Quando os vinhos se toldavam, não obstante a acção da trasfega, o que era caso raro nos vinhos de bica aberta, aplicava-se uma colagem. Nas pipas e cascos vertiam sangue de boi e claras de ovos. De seguida, batiam os vinhos rolando os tonéis e aguardava-se o processo de decantação que os agentes de clarificação propiciavam. O sangue de boi (também se utilizava o de carneiro) tinha de ser fresco e as claras, numa média estimada de 24 por pipa, eram batidas previamente. Aglutinada a borra no fundo realizava-se uma nova trasfega.
Para temperar, fortalecer e aromatizar o vinho juntavam-lhes folhelho torrado, cascas de laranja e camoesas (que podiam ser assadas com açucar), casta de pequenas maçãs de aroma e gosto intenso, que conferiam a este licor um sabor frutado.

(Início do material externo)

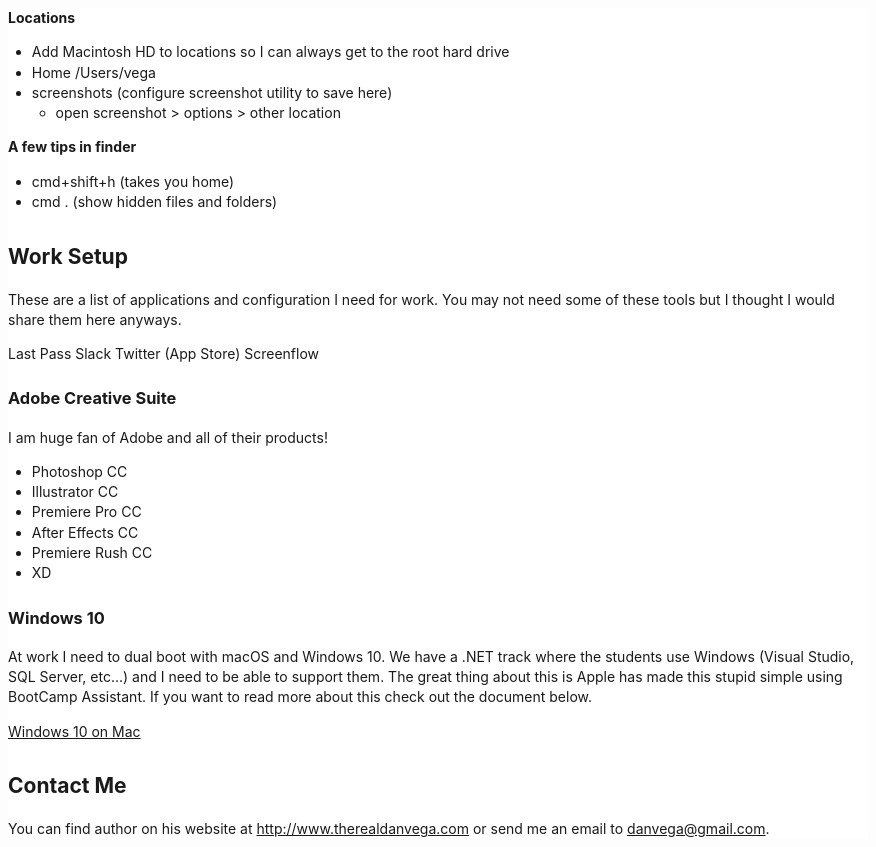 **Locations**

* Add Macintosh HD to locations so I can always get to the root hard drive
* Home /Users/vega
* screenshots (configure screenshot utility to save here)
    * open screenshot > options > other location 

**A few tips in finder**

* cmd+shift+h (takes you home)
* cmd . (show hidden files and folders)

## Work Setup

These are a list of applications and configuration I need for work. You may not need some of these tools but I thought I would share them here anyways.

Last Pass
Slack
Twitter (App Store)
Screenflow

### Adobe Creative Suite

I am huge fan of Adobe and all of their products!

* Photoshop CC
* Illustrator CC
* Premiere Pro CC
* After Effects CC
* Premiere Rush CC
* XD

### Windows 10

At work I need to dual boot with macOS and Windows 10. We have a .NET track where the students use Windows (Visual Studio, SQL Server, etc...) and I need to be able to support them. The great thing about this is Apple has made this stupid simple using BootCamp Assistant. If you want to read more about this check out the document below.

[Windows 10 on Mac](windows10.md)

## Contact Me

You can find author on his website at http://www.therealdanvega.com or send me an email to danvega@gmail.com.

Os cistercienses também adicionavam arrobe aos seus vinhos. O arrobe, produto já utilizado pelos gregos, cartagineses e romanos, era obtido a partir do mosto de uva fresco que era fervido em lume brando até evaporar cerca de metade a dois terços do líquido. Para além de adubar os vinhos, tinha a função de os conservar, daí constituir uma prática obrigatória arrobar os vinhos que tinham de ser embarcados. Por tonel (equivalente a duas pipas ou superior) acrescentava-se meio almude de arrobe no período em que decorria a fermentação tumultuosa. O arrobe subsistiu nas artes vinárias até a aguardente ocupar o seu espaço. Segundo Frei Manuel de Figueiredo, em toda a Comarca não se chegava sequer a produzir uma pipa de aguardente. De facto, os vinhos só deixam de ser arrobados quando a indústria da destilação fornece aguardentes em quantidade para acudir aos vinhos, o que só se verifica durante a primeira metade do século XIX.

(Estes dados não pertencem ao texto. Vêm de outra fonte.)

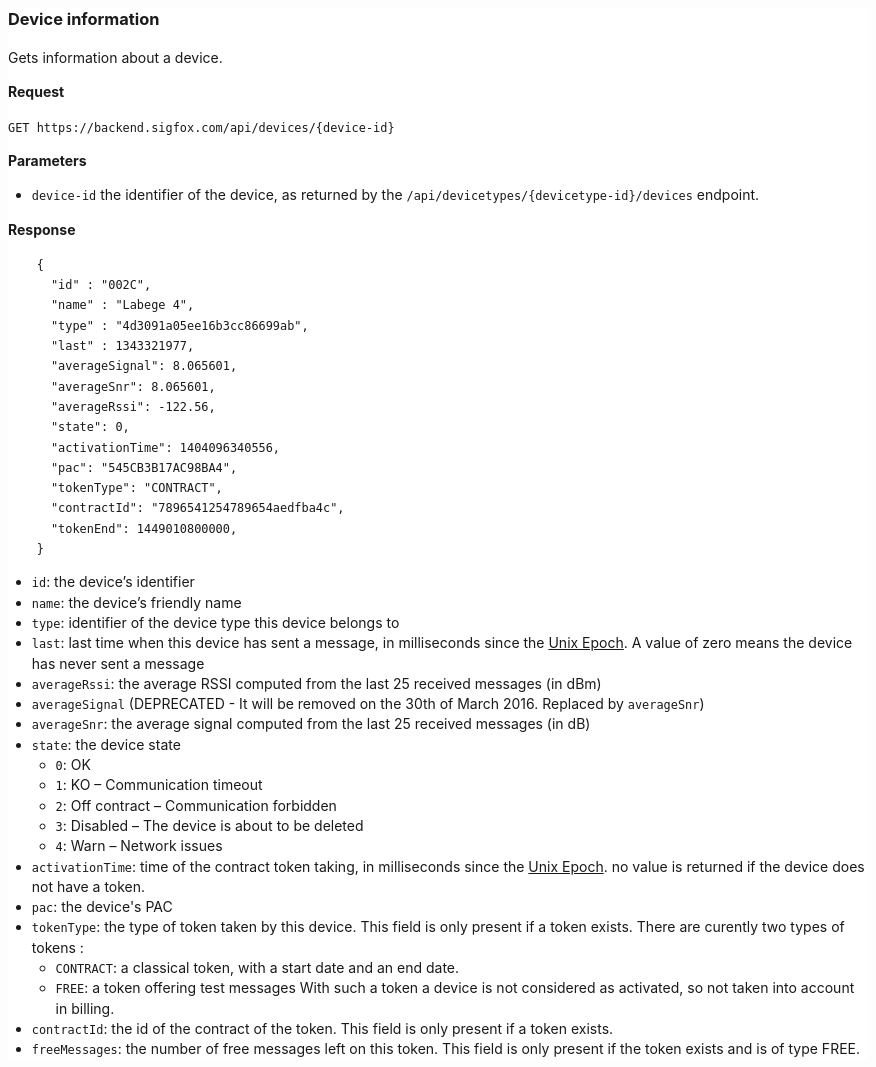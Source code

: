 ### Device information

Gets information about a device.

**Request**

    GET https://backend.sigfox.com/api/devices/{device-id}

**Parameters**

-   `device-id` the identifier of the device, as returned by the
    `/api/devicetypes/{devicetype-id}/devices` endpoint.

**Response**

        {
          "id" : "002C",
          "name" : "Labege 4",
          "type" : "4d3091a05ee16b3cc86699ab",
          "last" : 1343321977,
          "averageSignal": 8.065601,
          "averageSnr": 8.065601,
          "averageRssi": -122.56,
          "state": 0,
          "activationTime": 1404096340556,
          "pac": "545CB3B17AC98BA4",
          "tokenType": "CONTRACT",
          "contractId": "7896541254789654aedfba4c",
          "tokenEnd": 1449010800000,
        }
            

-   `id`: the device’s identifier
-   `name`: the device’s friendly name
-   `type`: identifier of the device type this device belongs to
-   `last`: last time when this device has sent a message, in
    milliseconds since the [Unix
    Epoch](http://en.wikipedia.org/wiki/Unix_time). A value of zero
    means the device has never sent a message
-   `averageRssi`: the average RSSI computed from the last 25 received
    messages (in dBm)
-   `averageSignal` (DEPRECATED - It will be removed on the 30th of
    March 2016. Replaced by `averageSnr`)
-   `averageSnr`: the average signal computed from the last 25 received
    messages (in dB)
-   `state`: the device state
    -   `0`: OK
    -   `1`: KO – Communication timeout
    -   `2`: Off contract – Communication forbidden
    -   `3`: Disabled – The device is about to be deleted
    -   `4`: Warn – Network issues
-   `activationTime`: time of the contract token taking, in milliseconds
    since the [Unix Epoch](http://en.wikipedia.org/wiki/Unix_time). no
    value is returned if the device does not have a token.
-   `pac`: the device's PAC
-   `tokenType`: the type of token taken by this device. This field is
    only present if a token exists. There are curently two types of
    tokens :
    -   `CONTRACT`: a classical token, with a start date and an
        end date.
    -   `FREE`: a token offering test messages With such a token a
        device is not considered as activated, so not taken into account
        in billing.
-   `contractId`: the id of the contract of the token. This field is
    only present if a token exists.
-   `freeMessages`: the number of free messages left on this token. This
    field is only present if the token exists and is of type FREE.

Os vinhos recebiam ainda uma determinada quantidade de sal para impedir a colonização por bactérias.
Os melhores vinhos do Mosteiro eram produzidos nas encostas de Aljubarrota, na Gafa... O palhete cisterciense era um vinho graduado, frutado e aromático que cativava os convivas do Mosteiro.
A história da vinha e do vinho da região de Alcobaça merece ser contada e vivida. O Museu do Vinho, o único Museu que Alcobaça possui, está hoje encerrado. Aguardamos com expectativa que este belo núcleo museológico possa ser reactivado e musealizado para cumprir a missão não só de restituir a memória e dar cimento à identidade regional, como potenciar o turismo cultural, filão que continua a ser minimizado numa época de tantas necessidades.